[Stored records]
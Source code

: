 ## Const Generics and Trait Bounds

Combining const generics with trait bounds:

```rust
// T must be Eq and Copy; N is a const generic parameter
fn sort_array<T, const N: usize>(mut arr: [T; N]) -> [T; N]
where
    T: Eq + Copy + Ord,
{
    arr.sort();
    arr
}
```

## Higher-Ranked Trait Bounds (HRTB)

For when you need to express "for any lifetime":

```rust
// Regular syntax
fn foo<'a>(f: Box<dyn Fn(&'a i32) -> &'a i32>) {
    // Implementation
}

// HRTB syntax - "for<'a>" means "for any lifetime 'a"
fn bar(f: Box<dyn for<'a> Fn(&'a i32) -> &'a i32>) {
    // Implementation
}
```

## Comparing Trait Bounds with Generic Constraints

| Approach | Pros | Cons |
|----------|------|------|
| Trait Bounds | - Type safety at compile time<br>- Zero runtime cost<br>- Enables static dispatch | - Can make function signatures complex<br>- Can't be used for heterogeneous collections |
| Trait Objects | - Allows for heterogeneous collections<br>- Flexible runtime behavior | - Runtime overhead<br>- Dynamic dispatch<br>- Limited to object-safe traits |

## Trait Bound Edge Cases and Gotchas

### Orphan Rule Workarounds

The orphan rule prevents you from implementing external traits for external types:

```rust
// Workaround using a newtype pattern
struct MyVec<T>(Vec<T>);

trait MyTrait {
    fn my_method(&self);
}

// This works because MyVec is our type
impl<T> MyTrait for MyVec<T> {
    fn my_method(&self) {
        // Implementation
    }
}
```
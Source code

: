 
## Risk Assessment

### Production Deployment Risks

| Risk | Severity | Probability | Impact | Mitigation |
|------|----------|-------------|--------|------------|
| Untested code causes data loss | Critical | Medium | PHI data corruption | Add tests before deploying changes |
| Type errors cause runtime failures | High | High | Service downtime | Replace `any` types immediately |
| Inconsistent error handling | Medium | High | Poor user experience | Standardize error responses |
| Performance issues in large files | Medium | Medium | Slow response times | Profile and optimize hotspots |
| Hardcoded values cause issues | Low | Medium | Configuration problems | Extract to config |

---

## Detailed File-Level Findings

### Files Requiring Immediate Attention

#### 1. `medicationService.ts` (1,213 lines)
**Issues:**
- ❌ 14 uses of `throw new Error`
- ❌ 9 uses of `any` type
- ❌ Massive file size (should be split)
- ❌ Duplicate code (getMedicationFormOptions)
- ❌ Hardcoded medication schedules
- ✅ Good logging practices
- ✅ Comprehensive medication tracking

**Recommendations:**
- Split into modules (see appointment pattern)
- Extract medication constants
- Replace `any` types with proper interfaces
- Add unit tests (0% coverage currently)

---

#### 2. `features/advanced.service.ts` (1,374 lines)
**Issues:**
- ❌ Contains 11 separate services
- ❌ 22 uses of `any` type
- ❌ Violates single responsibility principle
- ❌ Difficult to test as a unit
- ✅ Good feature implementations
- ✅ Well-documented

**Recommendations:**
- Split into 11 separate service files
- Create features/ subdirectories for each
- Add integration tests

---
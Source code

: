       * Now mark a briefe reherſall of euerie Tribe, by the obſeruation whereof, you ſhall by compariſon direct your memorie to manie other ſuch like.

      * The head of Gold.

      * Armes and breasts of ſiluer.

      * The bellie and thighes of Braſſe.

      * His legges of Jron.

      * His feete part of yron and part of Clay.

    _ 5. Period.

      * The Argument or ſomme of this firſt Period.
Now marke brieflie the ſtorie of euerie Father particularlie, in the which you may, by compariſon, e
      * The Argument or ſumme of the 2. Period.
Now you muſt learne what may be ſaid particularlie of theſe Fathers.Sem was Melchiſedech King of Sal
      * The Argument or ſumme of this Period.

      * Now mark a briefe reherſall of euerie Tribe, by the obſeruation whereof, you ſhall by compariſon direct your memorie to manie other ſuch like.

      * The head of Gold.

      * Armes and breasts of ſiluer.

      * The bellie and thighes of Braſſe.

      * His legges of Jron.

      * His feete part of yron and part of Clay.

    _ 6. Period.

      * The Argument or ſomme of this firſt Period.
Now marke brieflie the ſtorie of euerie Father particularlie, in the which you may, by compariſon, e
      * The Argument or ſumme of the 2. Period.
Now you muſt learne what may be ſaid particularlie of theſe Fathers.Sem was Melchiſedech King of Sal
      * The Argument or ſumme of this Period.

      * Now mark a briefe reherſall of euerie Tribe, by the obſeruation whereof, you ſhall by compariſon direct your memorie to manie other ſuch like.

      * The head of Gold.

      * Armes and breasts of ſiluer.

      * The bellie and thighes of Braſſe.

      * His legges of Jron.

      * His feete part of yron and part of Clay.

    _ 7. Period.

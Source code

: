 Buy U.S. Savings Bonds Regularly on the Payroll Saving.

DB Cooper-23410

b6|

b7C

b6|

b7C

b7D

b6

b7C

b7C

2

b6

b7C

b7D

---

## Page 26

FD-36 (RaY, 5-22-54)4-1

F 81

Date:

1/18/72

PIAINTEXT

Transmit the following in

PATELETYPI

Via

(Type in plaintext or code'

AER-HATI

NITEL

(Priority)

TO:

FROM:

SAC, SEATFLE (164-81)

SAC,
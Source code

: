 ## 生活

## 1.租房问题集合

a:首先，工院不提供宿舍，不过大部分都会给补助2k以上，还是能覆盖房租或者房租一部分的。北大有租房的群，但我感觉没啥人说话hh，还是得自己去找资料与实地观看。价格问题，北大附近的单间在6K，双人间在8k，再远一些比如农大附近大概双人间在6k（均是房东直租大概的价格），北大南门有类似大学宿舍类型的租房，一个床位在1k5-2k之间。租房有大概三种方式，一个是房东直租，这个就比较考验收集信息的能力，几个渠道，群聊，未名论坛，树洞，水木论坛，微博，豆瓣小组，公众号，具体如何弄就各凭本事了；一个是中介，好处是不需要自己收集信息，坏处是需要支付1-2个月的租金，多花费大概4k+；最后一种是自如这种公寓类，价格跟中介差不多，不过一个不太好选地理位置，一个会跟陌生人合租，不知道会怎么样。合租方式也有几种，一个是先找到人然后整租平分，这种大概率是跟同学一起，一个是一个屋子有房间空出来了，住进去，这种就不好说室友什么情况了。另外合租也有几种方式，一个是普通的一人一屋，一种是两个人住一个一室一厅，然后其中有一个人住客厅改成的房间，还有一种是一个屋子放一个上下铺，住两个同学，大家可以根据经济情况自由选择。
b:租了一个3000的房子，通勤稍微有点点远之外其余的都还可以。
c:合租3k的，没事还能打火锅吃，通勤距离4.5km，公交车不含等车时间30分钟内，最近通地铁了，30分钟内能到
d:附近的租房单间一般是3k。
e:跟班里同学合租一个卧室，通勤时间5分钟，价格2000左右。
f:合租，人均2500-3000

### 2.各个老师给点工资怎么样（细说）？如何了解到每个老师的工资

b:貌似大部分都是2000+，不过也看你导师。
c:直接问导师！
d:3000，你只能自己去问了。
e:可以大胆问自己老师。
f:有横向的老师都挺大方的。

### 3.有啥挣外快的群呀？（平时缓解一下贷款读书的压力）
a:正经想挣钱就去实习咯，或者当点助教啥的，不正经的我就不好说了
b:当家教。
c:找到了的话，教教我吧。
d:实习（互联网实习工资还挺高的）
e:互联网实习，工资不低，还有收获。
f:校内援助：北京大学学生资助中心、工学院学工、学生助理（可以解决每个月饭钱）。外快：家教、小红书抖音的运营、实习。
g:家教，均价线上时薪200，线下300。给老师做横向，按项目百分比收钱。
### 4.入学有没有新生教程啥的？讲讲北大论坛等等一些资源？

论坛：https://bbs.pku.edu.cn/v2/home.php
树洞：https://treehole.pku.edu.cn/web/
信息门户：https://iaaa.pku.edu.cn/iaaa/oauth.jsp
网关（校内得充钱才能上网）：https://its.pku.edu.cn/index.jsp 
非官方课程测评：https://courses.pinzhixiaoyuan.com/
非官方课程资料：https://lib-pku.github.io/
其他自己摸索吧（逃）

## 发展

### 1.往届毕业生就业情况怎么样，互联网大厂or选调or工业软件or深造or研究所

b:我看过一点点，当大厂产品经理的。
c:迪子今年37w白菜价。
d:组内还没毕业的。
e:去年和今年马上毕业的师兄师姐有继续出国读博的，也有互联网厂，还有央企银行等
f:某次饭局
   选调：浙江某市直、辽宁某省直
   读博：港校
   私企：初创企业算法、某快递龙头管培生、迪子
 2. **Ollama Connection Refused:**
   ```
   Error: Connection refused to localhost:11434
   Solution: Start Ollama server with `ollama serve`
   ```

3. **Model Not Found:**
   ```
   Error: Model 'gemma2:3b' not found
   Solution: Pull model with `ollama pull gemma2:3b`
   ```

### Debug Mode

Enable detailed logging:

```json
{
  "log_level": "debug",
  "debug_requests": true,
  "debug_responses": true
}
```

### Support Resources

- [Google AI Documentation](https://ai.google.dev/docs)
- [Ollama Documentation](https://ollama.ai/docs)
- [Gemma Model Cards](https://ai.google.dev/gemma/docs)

WORK INSTRUCTIONS »
Produce only the lines from the line containing "heterogeneous collections |" through the line containing "deploying changes |", inclusive of both, exactly as they stand in the entries above.

WRITTEN ANSWER »
| Trait Bounds | - Type safety at compile time<br>- Zero runtime cost<br>- Enables static dispatch | - Can make function signatures complex<br>- Can't be used for heterogeneous collections |
| Trait Objects | - Allows for heterogeneous collections<br>- Flexible runtime behavior | - Runtime overhead<br>- Dynamic dispatch<br>- Limited to object-safe traits |

## Trait Bound Edge Cases and Gotchas

### Orphan Rule Workarounds

The orphan rule prevents you from implementing external traits for external types:

```rust
// Workaround using a newtype pattern
struct MyVec<T>(Vec<T>);

trait MyTrait {
    fn my_method(&self);
}

// This works because MyVec is our type
impl<T> MyTrait for MyVec<T> {
    fn my_method(&self) {
        // Implementation
    }
}
```
Source code

: 
## Risk Assessment

### Production Deployment Risks

| Risk | Severity | Probability | Impact | Mitigation |
|------|----------|-------------|--------|------------|
| Untested code causes data loss | Critical | Medium | PHI data corruption | Add tests before deploying changes |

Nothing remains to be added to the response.